Afery pedofilskie dotyczą również znanych i wpływowych osób, także ze świata show-biznesu. Majewski/AKPA; AKPA
Afera pedofilska z udziałem kilku polskich youtuberów wstrząsnęła opinią publiczną. Influencerzy mieli wykorzystać chwilę sławy i popularność, wykorzystując małoletnie osoby. Przykłady podobnych do tych, o które podejrzani są polscy twórcy, a nawet jeszcze bardziej wstrząsających zachowań wobec dzieci i nastolatków, można mnożyć. Przedstawiamy kulisy czterech najbardziej znanych afer pedofilskich ostatnich lat.

Spis treści

Co jakiś czas opinią publiczną wstrząsają kolejne doniesienia o zachowaniach pedofilskich z udziałem znanych osób. Wybuchają one w różnych zakątkach świata, także w Polsce. Sprawcy to, wbrew stereotypom, nie jedynie starsi i bogaci panowie. Pochodzą oni z różnorodnych środowisk, są mniej lub bardziej majętni, w różnym wieku. Łączy ich zdolność zdobycia zaufania dzieci i wykorzystanie go w najgorszy z możliwych sposobów.

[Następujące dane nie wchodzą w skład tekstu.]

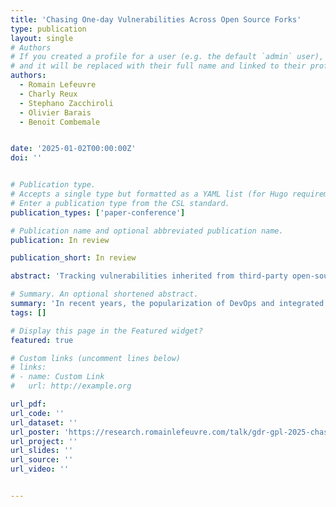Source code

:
 ```yaml
---
title: 'Chasing One-day Vulnerabilities Across Open Source Forks'
type: publication
layout: single
# Authors
# If you created a profile for a user (e.g. the default `admin` user), write the username (folder name) here
# and it will be replaced with their full name and linked to their profile.
authors:
  - Romain Lefeuvre
  - Charly Reux 
  - Stephano Zacchiroli
  - Olivier Barais
  - Benoit Combemale


date: '2025-01-02T00:00:00Z'
doi: ''


# Publication type.
# Accepts a single type but formatted as a YAML list (for Hugo requirements).
# Enter a publication type from the CSL standard.
publication_types: ['paper-conference']

# Publication name and optional abbreviated publication name.
publication: In review

publication_short: In review

abstract: 'Tracking vulnerabilities inherited from third-party open-source components is a well-known challenge, often addressed by tracing the threads of dependency information. However, vulnerabilities can also propagate through forking: a repository forked after the introduction of a vulnerability, but before it is patched, may remain vulnerable in the fork well after being fixed in the original project. Current approaches for vulnerability analysis lack the commit-level granularity needed to track vulnerability introductions and fixes across forks, potentially leaving one-day vulnerabilities undetected. This paper presents a novel approach to help developers identify one-day vulnerabilities in forked repositories. Leveraging the global graph of public code, as captured by the Software Heritage archive, the approach propagates vulnerability information at the commit level and performs automated impact analysis. This enables automatic detection of forked projects that have not incorporated fixes, leaving them potentially vulnerable. Starting from 7162 repositories that, according to OSV, include vulnerable commits in their development histories, we identify 2.2 M forks, containing at least one vulnerable commit. Then we perform a strict filtering, allowing us to find 356 ⟨vulnerability,fork⟩ pairs impacting active and popular GitHub forks, we manually evaluate 65 pairs, finding 3 high-severity vulnerabilities, demonstrating the impact and applicability of this approach'

# Summary. An optional shortened abstract.
summary: 'In recent years, the popularization of DevOps and integrated software forges like GitLab and GitHub has largely democratized Continuous Integration (CI) practices for a growing number of software. However, this trend intersects significantly with global energy consumption concerns and the growing demand for frugality in the Information and Communication Technology (ICT) sector. In this paper, we conducted the first large-scale analysis of the energy footprint of CI pipelines implemented with GitHub Actions and provide a first overview of the energy impact of CI' 
tags: []

# Display this page in the Featured widget?
featured: true

# Custom links (uncomment lines below)
# links:
# - name: Custom Link
#   url: http://example.org

url_pdf: 
url_code: ''
url_dataset: ''
url_poster: 'https://research.romainlefeuvre.com/talk/gdr-gpl-2025-chasing-one-day-vulnerabilities-across-open-source-forks/'
url_project: ''
url_slides: ''
url_source: ''
url_video: ''


---
```


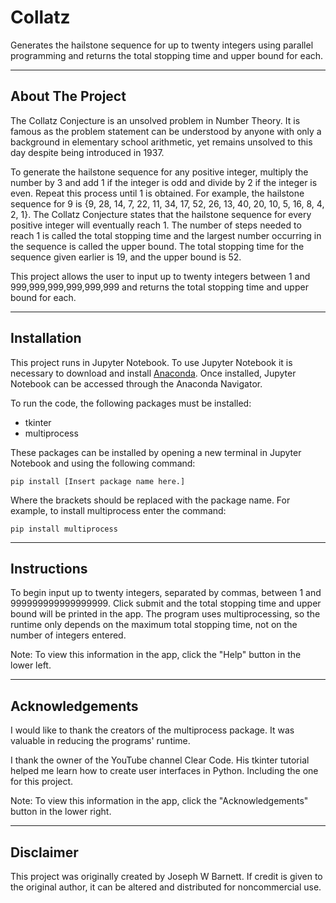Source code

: # Collatz

Generates the hailstone sequence for up to twenty integers using parallel programming and returns the total stopping time and upper bound for each.

___
## About The Project
The Collatz Conjecture is an unsolved problem in Number Theory. It is famous as the problem statement can be understood by anyone with only a background in elementary school arithmetic, yet remains unsolved to this day despite being introduced in 1937.

To generate the hailstone sequence for any positive integer, multiply the number by 3 and add 1 if the integer is odd and divide by 2 if the integer is even. Repeat this process until 1 is obtained. For example, the hailstone sequence for 9 is {9, 28, 14, 7, 22, 11, 34, 17, 52, 26, 13, 40, 20, 10, 5, 16, 8, 4, 2, 1}. The Collatz Conjecture states that the hailstone sequence for every positive integer will eventually reach 1. The number of steps needed to reach 1 is called the total stopping time and the largest number occurring in the sequence is called the upper bound. The total stopping time for the sequence given earlier is 19, and the upper bound is 52.

This project allows the user to input up to twenty integers between 1 and 999,999,999,999,999,999 and returns the total stopping time and upper bound for each.

___
## Installation
This project runs in Jupyter Notebook. To use Jupyter Notebook it is necessary to download and install [Anaconda](https://www.anaconda.com/download). Once installed, Jupyter Notebook can be accessed through the Anaconda Navigator.

To run the code, the following packages must be installed:
- tkinter
- multiprocess

These packages can be installed by opening a new terminal in Jupyter Notebook and using the following command:

```pip install [Insert package name here.]```

Where the brackets should be replaced with the package name. For example, to install multiprocess enter the command:

```pip install multiprocess```

___
## Instructions
To begin input up to twenty integers, separated by commas, between 1 and 999999999999999999. Click submit and the total stopping time and upper bound will be printed in the app. The program uses multiprocessing, so the runtime only depends on the maximum total stopping time, not on the number of integers entered.

Note: To view this information in the app, click the "Help" button in the lower left.

___
## Acknowledgements
I would like to thank the creators of the multiprocess package. It was valuable in reducing the programs' runtime.

I thank the owner of the YouTube channel Clear Code. His tkinter tutorial helped me learn how to create user interfaces in Python. Including the one for this project.

Note: To view this information in the app, click the "Acknowledgements" button in the lower right.

___
## Disclaimer
This project was originally created by Joseph W Barnett. If credit is given to the original author, it can be altered and distributed for noncommercial use.
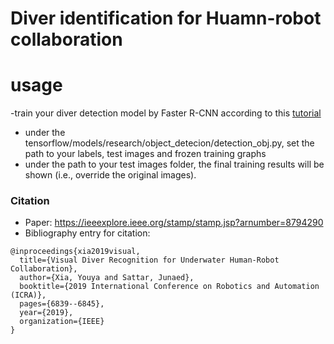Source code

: # Diver identification for Huamn-robot collaboration

# usage
-train your diver detection model by Faster R-CNN according to this [tutorial](https://gist.github.com/douglasrizzo/c70e186678f126f1b9005ca83d8bd2ce)
- under the tensorflow/models/research/object_detecion/detection_obj.py, set the path to your labels, test images and frozen training graphs
- under the path to your test images folder, the final training results will be shown (i.e., override the original images).

### Citation
- Paper: https://ieeexplore.ieee.org/stamp/stamp.jsp?arnumber=8794290
- Bibliography entry for citation:
```
@inproceedings{xia2019visual,
  title={Visual Diver Recognition for Underwater Human-Robot Collaboration},
  author={Xia, Youya and Sattar, Junaed},
  booktitle={2019 International Conference on Robotics and Automation (ICRA)},
  pages={6839--6845},
  year={2019},
  organization={IEEE}
}
```
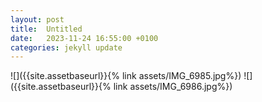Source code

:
 ```yaml
---
layout: post
title:  Untitled
date:   2023-11-24 16:55:00 +0100
categories: jekyll update
---
```

![]({{site.assetbaseurl}}{% link assets/IMG_6985.jpg%})
![]({{site.assetbaseurl}}{% link assets/IMG_6986.jpg%})


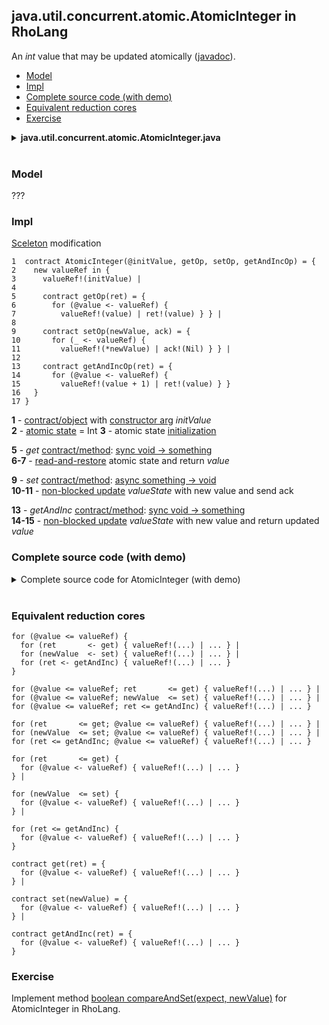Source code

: ## java.util.concurrent.atomic.AtomicInteger in RhoLang

An *int* value that may be updated atomically ([javadoc](https://docs.oracle.com/javase/9/docs/api/java/util/concurrent/atomic/AtomicInteger.html)).

- [Model](#model)
- [Impl](#impl)
- [Complete source code (with demo)](#complete-source-code-with-demo)  
- [Equivalent reduction cores](#equivalent-reduction-cores)  
- [Exercise](#exercise)

<details><summary><b>java.util.concurrent.atomic.AtomicInteger.java</b></summary><p>

```java
public class AtomicInteger {
  // Creates a new AtomicInteger with the given initial value.
  public AtomicInteger(int initialValue) {...}
  
  // Returns the current value
  public int get() {...}
  
  // Sets the value to newValue
  public void set(int newValue) {...}
  
  // Atomically sets the value to newValue if the current value, referred to as the witness value, == expectedValue
  public int compareAndExchange(int expectedValue, int newValue) {...}
  
  // Atomically sets the value to newValue if the current value == expectedValue
  public boolean compareAndSet(int expectedValue, int newValue) {...}
  
  public int decrementAndGet() {...}
  public int incrementAndGet() {...}
  public int getAndDecrement() {...}
  public int getAndIncrement() {...}
  public int getAndAdd(int delta) {...}
  public int addAndGet(int delta) {...}
  public int getAndSet(int newValue) {...}
}
```
</p></details><br/>

### Model
???

### Impl
[Sceleton](oop.md#contract--object) modification   
```
1  contract AtomicInteger(@initValue, getOp, setOp, getAndIncOp) = {
2    new valueRef in {
3      valueRef!(initValue) |
4      
5      contract getOp(ret) = { 
6        for (@value <- valueRef) { 
7          valueRef!(value) | ret!(value) } } |
8      
9      contract setOp(newValue, ack) = { 
10       for (_ <- valueRef) { 
11         valueRef!(*newValue) | ack!(Nil) } } |
12     
13     contract getAndIncOp(ret) = { 
14       for (@value <- valueRef) { 
15         valueRef!(value + 1) | ret!(value) } } 
16   } 
17 }
```
**1** - [contract/object](oop.md#contract--object) with [constructor arg](oop.md#initialization) *initValue*        
**2** - [atomic state](atomic-state.md) = Int
**3** - atomic state [initialization](atomic-state.md#initialization)

**5** - *get* [contract/method](oop.md#contract--method): [sync void -> something](oop.md#sync-void---something)         
**6-7** - [read-and-restore](atomic-state.md#restore-state) atomic state and  return *value*

**9** - *set* [contract/method](oop.md#contract--method): [async something -> void](oop.md#sync-something---void)             
**10-11** - [non-blocked update](atomic-state.md#non-blocked-update) *valueState* with new value and send ack   

**13** - *getAndInc* [contract/method](oop.md#contract--method): [sync void -> something](oop.md#sync-void---something)                   
**14-15** - [non-blocked update](atomic-state.md#non-blocked-update) *valueState* with new value and return updated *value*       

### Complete source code (with demo)

<details><summary>Complete source code for AtomicInteger (with demo)</summary><p>
  
```
new AtomicInteger in {

  contract AtomicInteger(@initValue, getOp, setOp, getAndIncOp) = {
    new valueRef in {
      valueRef!(initValue) |
      
      contract getOp(ret) = { 
        for (@value <- valueRef) { 
          valueRef!(value) | ret!(value)
        } 
      } |
      
      contract setOp(newValue, ack) = { 
        for (_ <- valueRef) { 
          valueRef!(*newValue) | ack!(Nil)
        } 
      } |
      
      contract getAndIncOp(ret) = { 
        for (@value <- valueRef) { 
          valueRef!(value + 1) | ret!(value)
        } 
      }       
    }
  } |

  new get, set, getAndInc in {
    AtomicInteger!(0, *get, *set, *getAndInc) |
        
    new ack, ret in {
      set!(42, *ack) | for (_ <- ack) {
       getAndInc!(*ret) | for (_ <- ret) {
         get!(*ret) | for (@value <- ret) {
           stdout!(value)
         }
       }
     }
    }
  }
}
```
</p></details><br/>

### Equivalent reduction cores
```
for (@value <= valueRef) {            
  for (ret       <- get) { valueRef!(...) | ... } |     
  for (newValue  <- set) { valueRef!(...) | ... } |      
  for (ret <- getAndInc) { valueRef!(...) | ... }
}
```
```           
for (@value <= valueRef; ret       <= get) { valueRef!(...) | ... } |     
for (@value <= valueRef; newValue  <= set) { valueRef!(...) | ... } |      
for (@value <= valueRef; ret <= getAndInc) { valueRef!(...) | ... }
```
```
for (ret       <= get; @value <= valueRef) { valueRef!(...) | ... } |     
for (newValue  <= set; @value <= valueRef) { valueRef!(...) | ... } |      
for (ret <= getAndInc; @value <= valueRef) { valueRef!(...) | ... }
```
```
for (ret       <= get) {            
  for (@value <- valueRef) { valueRef!(...) | ... }
} |     
  
for (newValue  <= set) {              
  for (@value <- valueRef) { valueRef!(...) | ... }
} |      
  
for (ret <= getAndInc) {              
  for (@value <- valueRef) { valueRef!(...) | ... }
}
```

```
contract get(ret) = {            
  for (@value <- valueRef) { valueRef!(...) | ... }
} |     
  
contract set(newValue) = {              
  for (@value <- valueRef) { valueRef!(...) | ... }
} |      
  
contract getAndInc(ret) = {              
  for (@value <- valueRef) { valueRef!(...) | ... }
}
```

### Exercise
Implement method [boolean compareAndSet(expect, newValue)](https://docs.oracle.com/javase/9/docs/api/java/util/concurrent/atomic/AtomicInteger.html#compareAndSet-int-int-) for AtomicInteger in RhoLang.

Michael Jackson był oskarżany o pedofilię. Czy król popu molestował dzieci?

Sprawa wykorzystywania dzieci przez Michaela Jacksona to zdecydowanie jedna z najgłośniejszych i najpoważniejszych afer w świecie show-biznesu. Piosenkarz w swojej posiadłości miał współżyć z nieletnimi. W 1993 roku oskarżenia wysnuł 13-letni wówczas Jordan Chandler. W 2005 roku Jacksona uniewinniono. Lata później o swoich rzekomych przeżyciach w filmie „Leaving Neverland” opowiedzieli James Safechuck i Wade Robson. Według opowieści muzyk przekupywał dzieci biżuterią i upajał alkoholem, pojawiły się tam też wątki seksu oralnego oraz analnego. Mężczyźni opowiedzieli też, że Jackson uczył dzieci jak się szybko ubierać, gdyby ktoś zaskoczył go podczas czynności seksualnych.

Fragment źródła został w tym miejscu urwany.